Attorney-General Michaelia Cash’s department confirmed religious schools’ right to sack teachers for their views on sexuality under the government’s proposed religious discrimination bill.Credit:Alex Ellinghausen
In a submission to the inquiry, Michaelia Cash’s department said the new law “would allow a religious school to consider a person’s religious beliefs about issues such as sexuality” if it is part of its religious “doctrines, tenets, beliefs or teachings”.
The department also signalled changes to the separate Sex Discrimination Act aimed at safeguarding LGBTQI students – reportedly agreed to by Prime Minister Scott Morrison in exchange for four moderate Liberal backbenchers’ support of the religious discrimination bill – would be delayed.
The Religious Discrimination Bill would not affect the operation of the Sex Discrimination Act, the department wrote, with existing exemptions for religious schools to remain intact pending the outcome of an Australian Law Reform Commission inquiry, due to report back 12 months after the bill passes.

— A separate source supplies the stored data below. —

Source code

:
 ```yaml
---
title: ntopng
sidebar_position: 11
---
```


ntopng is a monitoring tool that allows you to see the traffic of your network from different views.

Section 38.3 of the Sex Discrimination Act, which the backbenchers want removed, allows religious schools to discriminate against another person because of sexual orientation, gender identity, marital or relationship status or pregnancy.
Mr Morrison wants the Religious Discrimination Bill to be passed before the election, but religious schools, teacher’s unions and advocacy groups remain at loggerheads over the reform.
Association of Heads of Independent Schools of Australia chief executive Beth Blackwood told Thursday’s hearing that while the organisation supports the “move to protect religious freedom in Australia … we don’t fully support the bill in its current form”.
“We are concerned about social cohesion,” Ms Blackwood said, calling for the establishment of a religious discrimination commissioner ahead of, and separate to, the bill’s passage, as “an opportunity for more dialogue” around issues like how to define a statement of religious belief.
Leaving this question to the courts would only continue “to politicise religious freedom”, she said.
The Sydney Anglican church in its submission defended the Christian school reported to have sacked teacher Stephanie Lentz for her belief “that a person can be Christian and gay”, saying this was not the same as terminating her employment because of her sexuality.
Australian Catholic Bishops Conference president Archbishop Peter Comensoli told the hearing parents wanted their children to receive “a good education in the context of Catholic faith and culture” and that schools must remain free to employ staff “in accordance with the ethos of the organisation.”
Independent Education Union assistant federal secretary Christine Cooper said many teachers whose lifestyles were at odds with the doctrine upheld by the religious schools they worked for were living in fear.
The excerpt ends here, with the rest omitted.